Write the records below out in full, character for character, with no pictures.

[[ The data open ]]

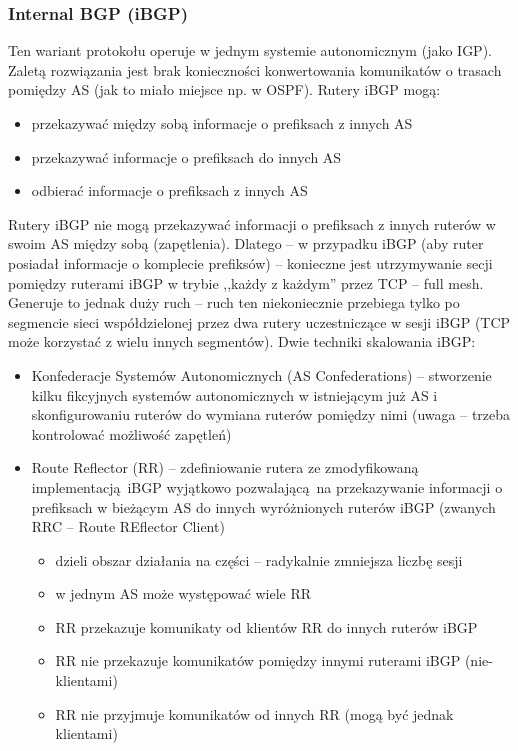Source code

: \documentclass[a4paper, 12pt, titlepage]{article}
\begin{document}
			\subsubsection{Internal BGP (iBGP)}
				Ten wariant protokołu operuje w jednym systemie autonomicznym (jako IGP). Zaletą rozwiązania jest brak konieczności konwertowania komunikatów o trasach pomiędzy AS (jak to miało miejsce np. w OSPF).
				\newline
				\newline
				Rutery iBGP mogą:
				\begin{itemize}
					\item przekazywać między sobą informacje o prefiksach z innych AS
					\item przekazywać informacje o prefiksach do innych AS
					\item odbierać informacje o prefiksach z innych AS
				\end{itemize}	
				Rutery iBGP nie mogą przekazywać informacji o prefiksach z innych ruterów w swoim AS między sobą (zapętlenia). Dlatego -- w przypadku iBGP (aby ruter posiadał informacje o komplecie prefiksów) -- konieczne jest utrzymywanie secji pomiędzy ruterami iBGP w trybie ,,każdy z każdym'' przez TCP -- full mesh. Generuje to jednak duży ruch -- ruch ten niekoniecznie przebiega tylko po segmencie sieci współdzielonej przez dwa rutery uczestniczące w sesji iBGP (TCP może korzystać z wielu innych segmentów).
				\newline \newline 
				Dwie techniki skalowania iBGP:
				\begin{itemize}
					\item Konfederacje Systemów Autonomicznych (AS Confederations) -- stworzenie kilku fikcyjnych systemów autonomicznych w istniejącym już AS i skonfigurowaniu ruterów do wymiana ruterów pomiędzy nimi (uwaga -- trzeba kontrolować możliwość zapętleń)
					\item Route Reflector (RR) -- zdefiniowanie rutera ze zmodyfikowaną implementacją iBGP wyjątkowo pozwalającą na przekazywanie informacji o prefiksach w bieżącym AS do innych wyróżnionych ruterów iBGP (zwanych RRC -- Route REflector Client)
					\begin{itemize}
						\item dzieli obszar działania na części -- radykalnie zmniejsza liczbę sesji
						\item w jednym AS może występować wiele RR
						\item RR przekazuje komunikaty od klientów RR do innych ruterów iBGP
						\item RR nie przekazuje komunikatów pomiędzy innymi ruterami iBGP (nie-klientami)
						\item RR nie przyjmuje komunikatów od innych RR (mogą być jednak klientami)
					\end{itemize}
				\end{itemize}
\end{document}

[[ The data closed ]]

Completed task
Source code

: \documentclass[a4paper, 12pt, titlepage]{article}
\begin{document}
			\subsubsection{Internal BGP (iBGP)}
				Ten wariant protokołu operuje w jednym systemie autonomicznym (jako IGP). Zaletą rozwiązania jest brak konieczności konwertowania komunikatów o trasach pomiędzy AS (jak to miało miejsce np. w OSPF).
				\newline
				\newline
				Rutery iBGP mogą:
				\begin{itemize}
					\item przekazywać między sobą informacje o prefiksach z innych AS
					\item przekazywać informacje o prefiksach do innych AS
					\item odbierać informacje o prefiksach z innych AS
				\end{itemize}	
				Rutery iBGP nie mogą przekazywać informacji o prefiksach z innych ruterów w swoim AS między sobą (zapętlenia). Dlatego -- w przypadku iBGP (aby ruter posiadał informacje o komplecie prefiksów) -- konieczne jest utrzymywanie secji pomiędzy ruterami iBGP w trybie ,,każdy z każdym'' przez TCP -- full mesh. Generuje to jednak duży ruch -- ruch ten niekoniecznie przebiega tylko po segmencie sieci współdzielonej przez dwa rutery uczestniczące w sesji iBGP (TCP może korzystać z wielu innych segmentów).
				\newline \newline 
				Dwie techniki skalowania iBGP:
				\begin{itemize}
					\item Konfederacje Systemów Autonomicznych (AS Confederations) -- stworzenie kilku fikcyjnych systemów autonomicznych w istniejącym już AS i skonfigurowaniu ruterów do wymiana ruterów pomiędzy nimi (uwaga -- trzeba kontrolować możliwość zapętleń)
					\item Route Reflector (RR) -- zdefiniowanie rutera ze zmodyfikowaną implementacją iBGP wyjątkowo pozwalającą na przekazywanie informacji o prefiksach w bieżącym AS do innych wyróżnionych ruterów iBGP (zwanych RRC -- Route REflector Client)
					\begin{itemize}
						\item dzieli obszar działania na części -- radykalnie zmniejsza liczbę sesji
						\item w jednym AS może występować wiele RR
						\item RR przekazuje komunikaty od klientów RR do innych ruterów iBGP
						\item RR nie przekazuje komunikatów pomiędzy innymi ruterami iBGP (nie-klientami)
						\item RR nie przyjmuje komunikatów od innych RR (mogą być jednak klientami)
					\end{itemize}
				\end{itemize}
\end{document}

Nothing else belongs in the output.